== YOUR TASK ==
Produce an exact copy of all records below.

:: DATA EXTRACT

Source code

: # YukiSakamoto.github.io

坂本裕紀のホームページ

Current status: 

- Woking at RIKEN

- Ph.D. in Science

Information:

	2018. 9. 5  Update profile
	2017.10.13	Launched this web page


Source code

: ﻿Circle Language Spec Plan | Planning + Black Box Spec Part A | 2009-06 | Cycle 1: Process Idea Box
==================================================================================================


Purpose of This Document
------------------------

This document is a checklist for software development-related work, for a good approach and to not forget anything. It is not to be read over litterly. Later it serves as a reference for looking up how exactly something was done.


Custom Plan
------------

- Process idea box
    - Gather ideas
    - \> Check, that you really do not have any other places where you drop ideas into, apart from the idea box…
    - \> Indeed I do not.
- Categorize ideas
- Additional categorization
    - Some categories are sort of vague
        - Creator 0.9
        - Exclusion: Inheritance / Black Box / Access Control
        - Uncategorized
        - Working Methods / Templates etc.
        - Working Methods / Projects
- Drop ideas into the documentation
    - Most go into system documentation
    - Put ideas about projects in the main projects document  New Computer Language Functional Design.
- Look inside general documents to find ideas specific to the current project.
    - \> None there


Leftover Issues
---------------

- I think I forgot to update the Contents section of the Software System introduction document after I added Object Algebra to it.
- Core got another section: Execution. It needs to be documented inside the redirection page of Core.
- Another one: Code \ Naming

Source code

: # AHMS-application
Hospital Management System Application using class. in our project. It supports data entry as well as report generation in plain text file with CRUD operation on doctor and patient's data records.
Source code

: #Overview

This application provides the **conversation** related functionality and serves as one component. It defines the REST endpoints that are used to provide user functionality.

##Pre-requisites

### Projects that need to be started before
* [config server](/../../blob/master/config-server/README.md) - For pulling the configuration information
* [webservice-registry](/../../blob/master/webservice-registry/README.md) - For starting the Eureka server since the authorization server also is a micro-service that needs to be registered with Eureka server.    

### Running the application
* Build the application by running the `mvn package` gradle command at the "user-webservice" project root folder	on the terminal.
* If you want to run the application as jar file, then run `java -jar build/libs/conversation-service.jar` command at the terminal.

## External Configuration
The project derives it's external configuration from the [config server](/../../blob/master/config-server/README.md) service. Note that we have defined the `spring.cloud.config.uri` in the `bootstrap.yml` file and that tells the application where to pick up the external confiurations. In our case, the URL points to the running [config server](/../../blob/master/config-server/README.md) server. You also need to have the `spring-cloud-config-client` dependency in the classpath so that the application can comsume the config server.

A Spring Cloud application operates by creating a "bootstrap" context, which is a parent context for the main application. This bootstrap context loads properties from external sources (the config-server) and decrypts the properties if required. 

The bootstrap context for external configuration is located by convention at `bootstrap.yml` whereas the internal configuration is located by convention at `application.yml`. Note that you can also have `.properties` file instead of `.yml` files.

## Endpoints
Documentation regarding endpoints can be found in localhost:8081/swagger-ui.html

::::

== RESULT OF THE EXERCISE ==
Source code

: # YukiSakamoto.github.io

坂本裕紀のホームページ

Current status: 

- Woking at RIKEN

- Ph.D. in Science

Information:

	2018. 9. 5  Update profile
	2017.10.13	Launched this web page


Source code

: ﻿Circle Language Spec Plan | Planning + Black Box Spec Part A | 2009-06 | Cycle 1: Process Idea Box
==================================================================================================


Purpose of This Document
------------------------

This document is a checklist for software development-related work, for a good approach and to not forget anything. It is not to be read over litterly. Later it serves as a reference for looking up how exactly something was done.


Custom Plan
------------

- Process idea box
    - Gather ideas
    - \> Check, that you really do not have any other places where you drop ideas into, apart from the idea box…
    - \> Indeed I do not.
- Categorize ideas
- Additional categorization
    - Some categories are sort of vague
        - Creator 0.9
        - Exclusion: Inheritance / Black Box / Access Control
        - Uncategorized
        - Working Methods / Templates etc.
        - Working Methods / Projects
- Drop ideas into the documentation
    - Most go into system documentation
    - Put ideas about projects in the main projects document  New Computer Language Functional Design.
- Look inside general documents to find ideas specific to the current project.
    - \> None there


Leftover Issues
---------------

- I think I forgot to update the Contents section of the Software System introduction document after I added Object Algebra to it.
- Core got another section: Execution. It needs to be documented inside the redirection page of Core.
- Another one: Code \ Naming

Source code

: # AHMS-application
Hospital Management System Application using class. in our project. It supports data entry as well as report generation in plain text file with CRUD operation on doctor and patient's data records.
Source code

: #Overview

This application provides the **conversation** related functionality and serves as one component. It defines the REST endpoints that are used to provide user functionality.

##Pre-requisites

### Projects that need to be started before
* [config server](/../../blob/master/config-server/README.md) - For pulling the configuration information
* [webservice-registry](/../../blob/master/webservice-registry/README.md) - For starting the Eureka server since the authorization server also is a micro-service that needs to be registered with Eureka server.    

### Running the application
* Build the application by running the `mvn package` gradle command at the "user-webservice" project root folder	on the terminal.
* If you want to run the application as jar file, then run `java -jar build/libs/conversation-service.jar` command at the terminal.

## External Configuration
The project derives it's external configuration from the [config server](/../../blob/master/config-server/README.md) service. Note that we have defined the `spring.cloud.config.uri` in the `bootstrap.yml` file and that tells the application where to pick up the external confiurations. In our case, the URL points to the running [config server](/../../blob/master/config-server/README.md) server. You also need to have the `spring-cloud-config-client` dependency in the classpath so that the application can comsume the config server.

A Spring Cloud application operates by creating a "bootstrap" context, which is a parent context for the main application. This bootstrap context loads properties from external sources (the config-server) and decrypts the properties if required. 

The bootstrap context for external configuration is located by convention at `bootstrap.yml` whereas the internal configuration is located by convention at `application.yml`. Note that you can also have `.properties` file instead of `.yml` files.

## Endpoints
Documentation regarding endpoints can be found in localhost:8081/swagger-ui.html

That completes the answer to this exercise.